Tout n'est cependant pas parfaitement maîtrisé. L'intelligence artificielle réserve parfois quelques réactions étonnantes, certains effets visuels persistent alors qu'ils devraient avoir disparu, et les mécaniques liées à l'infiltration peuvent se montrer particulièrement imprévisibles. Des petits dysfonctionnements qui rappellent que, malgré les améliorations apportées à l'ensemble et qui se remarquent aisément par rapport au jeu d'origine, les bizarreries d'Oblivion n'ont pas toutes disparu avec ce remaster.
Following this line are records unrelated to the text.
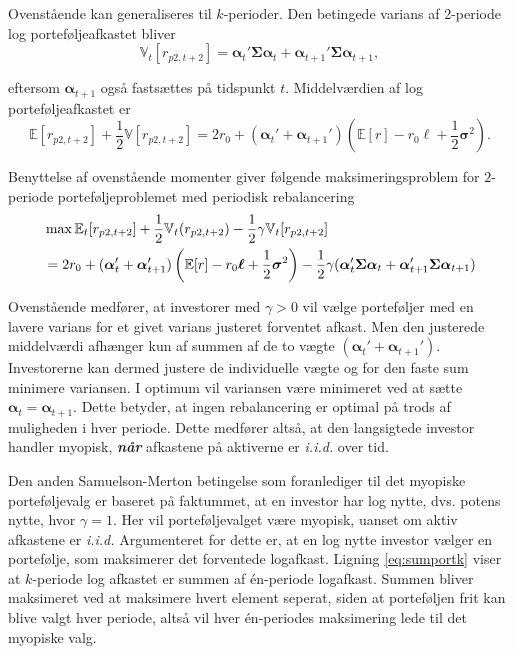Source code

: \documentclass[
  a4paper,
  oneside]{memoir}
\begin{document}
Ovenstående kan generaliseres til \(k\)-perioder. Den betingede varians af \(2\)-periode log porteføljeafkastet bliver
\[\mathbb{V}_t[r_{p2,t+2}]=\bm{\alpha}_t'\bm{\Sigma}\bm{\alpha}_t+\bm{\alpha}_{t+1}'\bm{\Sigma}\bm{\alpha}_{t+1},\]

eftersom \(\bm{\alpha}_{t+1}\) også fastsættes på tidspunkt \(t\). Middelværdien af log porteføljeafkastet er
\[\mathbb{E}[r_{p2,t+2}]+\frac{1}{2}\mathbb{V}[r_{p2,t+2}]=2r_0 + (\bm{\alpha}_t'+\bm{\alpha}_{t+1}')(\mathbb{E}[r]-r_0\bm{\ell}+\frac{1}{2}\bm{\sigma}^2).\]

Benyttelse af ovenstående momenter giver følgende maksimeringsproblem for \(2\)-periode porteføljeproblemet med periodisk rebalancering
\begin{align}
&\max\mathbb{E}_t[r_{p2,t+2}] + \frac{1}{2} \mathbb{V}_t(r_{p2,t+2})-\frac{1}{2}\gamma \mathbb{V}_t[r_{p2,t+2}]\notag \\
&=2r_0+(\bm{\alpha}_t'+\bm{\alpha}_{t+1}')\left(\mathbb{E}[r]-r_0\bm{\ell}+\frac{1}{2}\bm{\sigma}^2\right)-\frac{1}{2}\gamma (\bm{\alpha}_t'\bm{\Sigma}\bm{\alpha}_t+\bm{\alpha}_{t+1}'\bm{\Sigma}\bm{\alpha}_{t+1})
\label{eq:CRRAmakslogk2periode}
\end{align}

Ovenstående medfører, at investorer med \(\gamma>0\) vil vælge porteføljer med en lavere varians for et givet varians justeret forventet afkast. Men den justerede middelværdi afhænger kun af summen af de to vægte \((\bm{\alpha}_t'+\bm{\alpha}_{t+1}')\). Investorerne kan dermed justere de individuelle vægte og for den faste sum minimere variansen. I optimum vil variansen være minimeret ved at sætte \(\bm{\alpha}_t=\bm{\alpha}_{t+1}\). Dette betyder, at ingen rebalancering er optimal på trods af muligheden i hver periode. Dette medfører altså, at den langsigtede investor handler myopisk, \textbf{\emph{når}} afkastene på aktiverne er \emph{i.i.d.} over tid.

Den anden Samuelson-Merton betingelse som foranlediger til det myopiske porteføljevalg er baseret på faktummet, at en investor har log nytte, dvs. potens nytte, hvor \(\gamma=1\). Her vil porteføljevalget være myopisk, uanset om aktiv afkastene er \emph{i.i.d.} Argumenteret for dette er, at en log nytte investor vælger en portefølje, som maksimerer det forventede logafkast. Ligning \eqref{eq:sumportk} viser at \(k\)-periode log afkastet er summen af én-periode logafkast. Summen bliver maksimeret ved at maksimere hvert element seperat, siden at porteføljen frit kan blive valgt hver periode, altså vil hver én-periodes maksimering lede til det myopiske valg.
\end{document}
Retrouver par séquence l'expérience du jeu d'origine fait bien partie du lot, les anciens joueurs apprécieront peut-être et verront cela comme un clin d'œil mais les néophytes pourront y voir des défauts agaçants. Mais on ne boudera pas notre plaisir avec l'ajout en plus de nouveaux équipements et de nouvelles quêtes qui décupleront le plaisir de jeu et d'exploration durant de longues sessions.
Et visuellement, ça donne quoi ?
Graphiquement, Oblivion Remastered réussit à offrir une prestation visuellement séduisante sur la Switch 2. Tournant sous Unreal Engine 5, Cyrodiil affiche un visage bien plus moderne et donc bien plus agréable à observer : les paysages, aussi bien urbains que campagnards sont bien détaillés, les personnages et les environnements ont été bien retravaillés et le tout donne une nouvelle dimension aux différents endroits explorés. Les reflets, l'éclairage et plus globalement les différents effets lumineux participent eux aussi à ce renouveau, qui permettent une meilleure immersion aux joueurs. Les donjons et les cités se montrent ainsi très propres et détaillés au niveau de leur apparence. A noter que la VF de 2006 a disparu, purement et simplement, ici il faudra se contenter de la VO avec sous-titres en français. Un peu dommage pour la communauté francophone qui avait réservé un bon accueil à la VF de 2006, qui, bien que kitch de nos jours, aurait mérité d'être également proposée dans ce remaster… Heureusement, la bande-son est toujours aussi diablement efficace et permet toujours une immersion profonde dans le jeu.
La Switch 2 doit néanmoins faire quelques sacrifices dès que l'aventure prend de l'ampleur. Cyrodiil et ses grandes étendues montrent les limites de la machine, avec des arbres qui scintillent parfois, du décor un peu brouillon ainsi que quelques zones de flou au lointain. Ainsi, les paysages lointains sont moins fournis, la végétation perd en densité et certains éléments apparaissent avec un niveau de détail réduit, tandis que les bâtiments et les ombres peuvent parfois mettre un peu de temps pour se charger. Sur la TV du salon, l'ensemble s'approche des 1080p, avec un upscaling qui reste parfois perceptible, alors qu'en nomade le tout se révèle légèrement plus doux, puisque le petit écran parvient à mieux masquer les imperfections. On constate également parfois quelques difficulté d'affichage à l'écran lors de mouvements rapides de caméra. Des défauts visibles, même si rien de réellement bloquant pour avancer dans nos quêtes, mais qui n'empêchent pas ce remaster de conserver une réelle beauté, à l'instar des autres machines sur lesquelles tournent ce remaster, tout en rappelant les limites auxquelles doit faire face nos flambant neuves Switch 2.